Analysts say the trend may continue in the coming months, which will help support a stable yuan and balance cross-border capital flows. As a wider opening-up of the country’s financial sector unfolds, foreign investor confidence in the Chinese economy will be strengthened further, they said.
“Increases of capital inflows are just the beginning of a long-term trend in which China will receive more attention from foreign investors,” said Zhu Haibin, chief China economist and head of China equity strategy at J.P. Morgan.
His comment came after the country’s foreign exchange regulator, the State Administration of Foreign Exchange, reported on Aug 9 $3.47 billion in FDI in China’s financial institutions in the April-June period.
In the meantime, capital outflow from Chinese financial institutions, including banks, insurers and securities brokers, stood at $2.59 billion, leading to a net $881 million in capital inflows from overseas in the second quarter, up from $798 million in the first quarter, according to the administration.
Total FDI, which also includes investments in nonfinancial sectors, rose 4.1 percent year-on-year to $68.32 billion in the first six months, according to the Ministry of Commerce.
In late June, China unveiled a shortened negative list for foreign investment. A negative list is a list of areas where investment is prohibited; all other areas are presumed to be open.

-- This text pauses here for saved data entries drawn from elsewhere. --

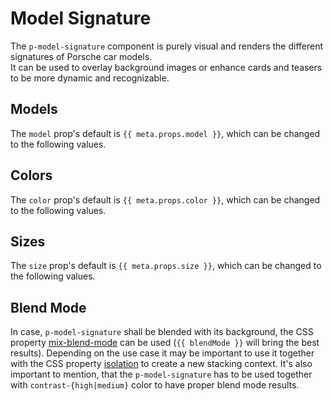 # Model Signature

The `p-model-signature` component is purely visual and renders the different signatures of Porsche car models.  
It can be used to overlay background images or enhance cards and teasers to be more dynamic and recognizable.

<TableOfContents></TableOfContents>

## Models

The `model` prop's default is `{{ meta.props.model }}`, which can be changed to the following values.

<Playground :markup="modelMarkup" :config="config">
  <SelectOptions v-model="model" :values="models" name="model"></SelectOptions>
</Playground>

## Colors

The `color` prop's default is `{{ meta.props.color }}`, which can be changed to the following values.

<Playground :markup="colorMarkup" :config="config">
  <SelectOptions v-model="color" :values="colors" name="color"></SelectOptions>
</Playground>

## Sizes

The `size` prop's default is `{{ meta.props.size }}`, which can be changed to the following values.

<Playground :markup="sizeMarkup" :config="config">
  <SelectOptions v-model="size" :values="sizes" name="size"></SelectOptions>
</Playground>

## Blend Mode

In case, `p-model-signature` shall be blended with its background, the CSS property
[mix-blend-mode](https://developer.mozilla.org/en-US/docs/Web/CSS/mix-blend-mode) can be used (`{{ blendMode }}` will
bring the best results). Depending on the use case it may be important to use it together with the CSS property
[isolation](https://developer.mozilla.org/en-US/docs/Web/CSS/isolation) to create a new stacking context. It's also
important to mention, that the `p-model-signature` has to be used together with `contrast-{high|medium}` color to have
proper blend mode results.

<Playground :markup="blendModeMarkup" :config="config">
  <SelectOptions v-model="blendMode" :values="blendModes" name="css-blend-mode"></SelectOptions>
</Playground>

<script lang="ts">
import Vue from 'vue';
import Component from 'vue-class-component';
import { ModelSignatureColor, MODEL_SIGNATURE_COLORS, ModelSignatureModel, MODEL_SIGNATURE_MODELS, ModelSignatureSize, MODEL_SIGNATURE_SIZES } from './model-signature-utils';
import { getComponentMeta } from '@porsche-design-system/component-meta';

@Component
export default class Code extends Vue {
  config = { themeable: true, spacing: 'inline' };

  meta = getComponentMeta('p-model-signature');

  model: ModelSignatureModel = this.meta.props.model;
  models = MODEL_SIGNATURE_MODELS;
  get modelMarkup() {
    return `<p-model-signature model="${this.model}"></p-model-signature>`;
  }

  size: ModelSignatureSize = this.meta.props.size;
  sizes = MODEL_SIGNATURE_SIZES;
  get sizeMarkup() {
    const style = this.size === 'inherit' ? ' style="height: 100px"' : '';
    return `<p-model-signature size="${this.size}"${style}></p-model-signature>`;
  }

  color: ModelSignatureColor = this.meta.props.color;
  colors = MODEL_SIGNATURE_COLORS;
  get colorMarkup() {
    const style = this.color === 'inherit' ? ' style="filter: invert(24%) sepia(70%) saturate(5969%) hue-rotate(316deg) brightness(102%) contrast(102%)"' : '';
    return `<p-model-signature color="${this.color}"${style}></p-model-signature>`;
  }

  blendMode = 'overlay';
  blendModes = ['normal', 'multiply', 'screen', 'overlay', 'darken', 'lighten', 'color-dodge', 'color-burn', 'hard-light', 'soft-light', 'difference', 'exclusion', 'hue', 'saturation', 'color', 'luminosity'];
  get blendModeMarkup() {
    return `<div style="isolation: isolate; background: #00aa3680; display: inline-block; padding: 32px;">
  <p-model-signature color="contrast-medium" style="mix-blend-mode: ${this.blendMode}"></p-model-signature>
</div>
<div style="isolation: isolate; background: #f2f2f280; display: inline-block; padding: 32px;">
  <p-model-signature color="contrast-medium" style="mix-blend-mode: ${this.blendMode}"></p-model-signature>
</div>
<div style="isolation: isolate; background: #1f1f1f80; display: inline-block; padding: 32px;">
  <p-model-signature color="contrast-medium" style="mix-blend-mode: ${this.blendMode}"></p-model-signature>
</div>
<div style="isolation: isolate; background: #c5004280; display: inline-block; padding: 32px;">
  <p-model-signature color="contrast-medium" style="mix-blend-mode: ${this.blendMode}"></p-model-signature>
</div>
<div style="isolation: isolate; background: #e1d4a480; display: inline-block; padding: 32px;">
  <p-model-signature color="contrast-medium" style="mix-blend-mode: ${this.blendMode}"></p-model-signature>
</div>
<div style="isolation: isolate; background: #0099e080; display: inline-block; padding: 32px;">
  <p-model-signature color="contrast-medium" style="mix-blend-mode: ${this.blendMode}"></p-model-signature>
</div>`;
  }
}
</script>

“Looking at the data for the first half of the year, foreign investors maintained their enthusiasm in the Chinese market,” said Huo Jianguo, vice-chairman of the China Society for WTO Studies.
Bai Ming, a researcher at the Chinese Academy of International Trade and Economic Cooperation, attributed the stable FDI growth largely to a series of measures China has taken to open up wider.
Foreign investors also increased financial injections into the Chinese mainland’s bond and stock markets during the same period. According to the central bank, by the end of June, foreign investors increased their holdings of renminbi bonds to 1.6 trillion yuan ($232.6 billion), up by 404.1 billion yuan from the end of last year.
June, especially, saw the largest overseas investment in almost two years in China’s $12 trillion bond market, the world’s third largest. During that time, the country has steadily opened that market to international investors, which may partially balance domestic pressures to take money out.
For the domestic A-share market, foreign investment has increased by a record 100.5 billion yuan during the first half, according to officials.
Steady growth of capital inflows will ease capital outflow pressure and support foreign exchange dynamics and the renminbi, although some foreign investors are still cautious about the escalated trade tensions, said Zhang Yu, an economist at Huachuang Securities.
MSCI Emerging Market Index, one of the world’s major stock indexes, decided to include China’s A shares last year. It was a catalyst for investments in China by foreign institutional investors, just like their improved access to China’s onshore bond market was also a contributing factor, according to Zhu of J.P. Morgan.
The ongoing resurgence in the US dollar across the global currency markets has played a role in triggering currency fluctuations in some emerging markets, including Turkey, Russia and South Africa.
China’s foreign exchange reserves, however, unexpectedly increased in July to $3.12 trillion despite the recent weakening of the renminbi, which will help stabilize investor expectations and anchor the renminbi, said Guan Tao, former director of the international payments department of the State Administration of Foreign Exchange.
The country’s ongoing structural reform to maintain sustainable and high-quality growth will contribute to a more positive outlook for the renminbi among foreign investors, Guan said. Domestic financial infrastructure, such as the cross-border payment and settlement system, information disclosure platform and the fund trusteeship, have been improving at a fast pace, he added.